▶ WHAT YOU ARE ASKED TO DO
Give back an exact copy of the lines from the start of the material through the line bearing "- Master volume control interface". Include both ends and nothing else.

▶ SOURCE DATA
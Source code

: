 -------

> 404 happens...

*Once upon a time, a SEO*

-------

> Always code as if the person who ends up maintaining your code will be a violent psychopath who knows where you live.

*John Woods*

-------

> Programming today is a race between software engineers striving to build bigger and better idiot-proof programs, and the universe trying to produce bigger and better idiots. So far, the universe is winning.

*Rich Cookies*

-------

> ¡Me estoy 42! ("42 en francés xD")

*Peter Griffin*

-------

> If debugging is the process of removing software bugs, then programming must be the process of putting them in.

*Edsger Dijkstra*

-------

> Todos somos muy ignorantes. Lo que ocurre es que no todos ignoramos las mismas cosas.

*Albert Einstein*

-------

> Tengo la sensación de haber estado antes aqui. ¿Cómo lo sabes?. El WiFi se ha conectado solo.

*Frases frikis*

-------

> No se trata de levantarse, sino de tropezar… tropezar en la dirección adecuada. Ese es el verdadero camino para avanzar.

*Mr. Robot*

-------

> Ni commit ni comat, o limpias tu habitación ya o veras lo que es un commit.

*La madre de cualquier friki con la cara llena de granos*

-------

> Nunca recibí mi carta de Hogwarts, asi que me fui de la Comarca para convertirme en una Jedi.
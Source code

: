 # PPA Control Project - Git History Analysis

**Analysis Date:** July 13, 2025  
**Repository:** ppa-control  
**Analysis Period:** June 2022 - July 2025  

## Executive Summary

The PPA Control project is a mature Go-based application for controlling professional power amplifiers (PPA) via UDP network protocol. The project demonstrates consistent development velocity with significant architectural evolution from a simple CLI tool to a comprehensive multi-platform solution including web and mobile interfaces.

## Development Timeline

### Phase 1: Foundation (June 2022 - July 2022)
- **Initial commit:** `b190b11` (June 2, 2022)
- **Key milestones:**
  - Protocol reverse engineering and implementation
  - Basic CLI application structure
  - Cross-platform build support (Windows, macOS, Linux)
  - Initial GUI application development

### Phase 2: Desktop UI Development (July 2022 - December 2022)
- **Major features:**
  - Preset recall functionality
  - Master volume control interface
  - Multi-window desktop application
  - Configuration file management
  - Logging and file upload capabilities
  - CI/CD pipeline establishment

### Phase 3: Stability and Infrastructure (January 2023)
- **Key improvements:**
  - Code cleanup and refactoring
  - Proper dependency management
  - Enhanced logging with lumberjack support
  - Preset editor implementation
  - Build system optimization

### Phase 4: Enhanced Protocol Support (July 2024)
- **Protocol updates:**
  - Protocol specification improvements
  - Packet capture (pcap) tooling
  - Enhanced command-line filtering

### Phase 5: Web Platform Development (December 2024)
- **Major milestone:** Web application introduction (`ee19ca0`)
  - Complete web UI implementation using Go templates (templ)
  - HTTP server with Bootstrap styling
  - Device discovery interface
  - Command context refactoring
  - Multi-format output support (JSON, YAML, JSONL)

▶ SOLUTION TO THIS EXERCISE
Source code

: -------

> 404 happens...

*Once upon a time, a SEO*

-------

> Always code as if the person who ends up maintaining your code will be a violent psychopath who knows where you live.

*John Woods*

-------

> Programming today is a race between software engineers striving to build bigger and better idiot-proof programs, and the universe trying to produce bigger and better idiots. So far, the universe is winning.

*Rich Cookies*

-------

> ¡Me estoy 42! ("42 en francés xD")

*Peter Griffin*

-------

> If debugging is the process of removing software bugs, then programming must be the process of putting them in.

*Edsger Dijkstra*

-------

> Todos somos muy ignorantes. Lo que ocurre es que no todos ignoramos las mismas cosas.

*Albert Einstein*

-------

> Tengo la sensación de haber estado antes aqui. ¿Cómo lo sabes?. El WiFi se ha conectado solo.

*Frases frikis*

-------

> No se trata de levantarse, sino de tropezar… tropezar en la dirección adecuada. Ese es el verdadero camino para avanzar.

*Mr. Robot*

-------

> Ni commit ni comat, o limpias tu habitación ya o veras lo que es un commit.

*La madre de cualquier friki con la cara llena de granos*

-------

> Nunca recibí mi carta de Hogwarts, asi que me fui de la Comarca para convertirme en una Jedi.
Source code

: # PPA Control Project - Git History Analysis

**Analysis Date:** July 13, 2025  
**Repository:** ppa-control  
**Analysis Period:** June 2022 - July 2025  

## Executive Summary

The PPA Control project is a mature Go-based application for controlling professional power amplifiers (PPA) via UDP network protocol. The project demonstrates consistent development velocity with significant architectural evolution from a simple CLI tool to a comprehensive multi-platform solution including web and mobile interfaces.

## Development Timeline

### Phase 1: Foundation (June 2022 - July 2022)
- **Initial commit:** `b190b11` (June 2, 2022)
- **Key milestones:**
  - Protocol reverse engineering and implementation
  - Basic CLI application structure
  - Cross-platform build support (Windows, macOS, Linux)
  - Initial GUI application development

### Phase 2: Desktop UI Development (July 2022 - December 2022)
- **Major features:**
  - Preset recall functionality
  - Master volume control interface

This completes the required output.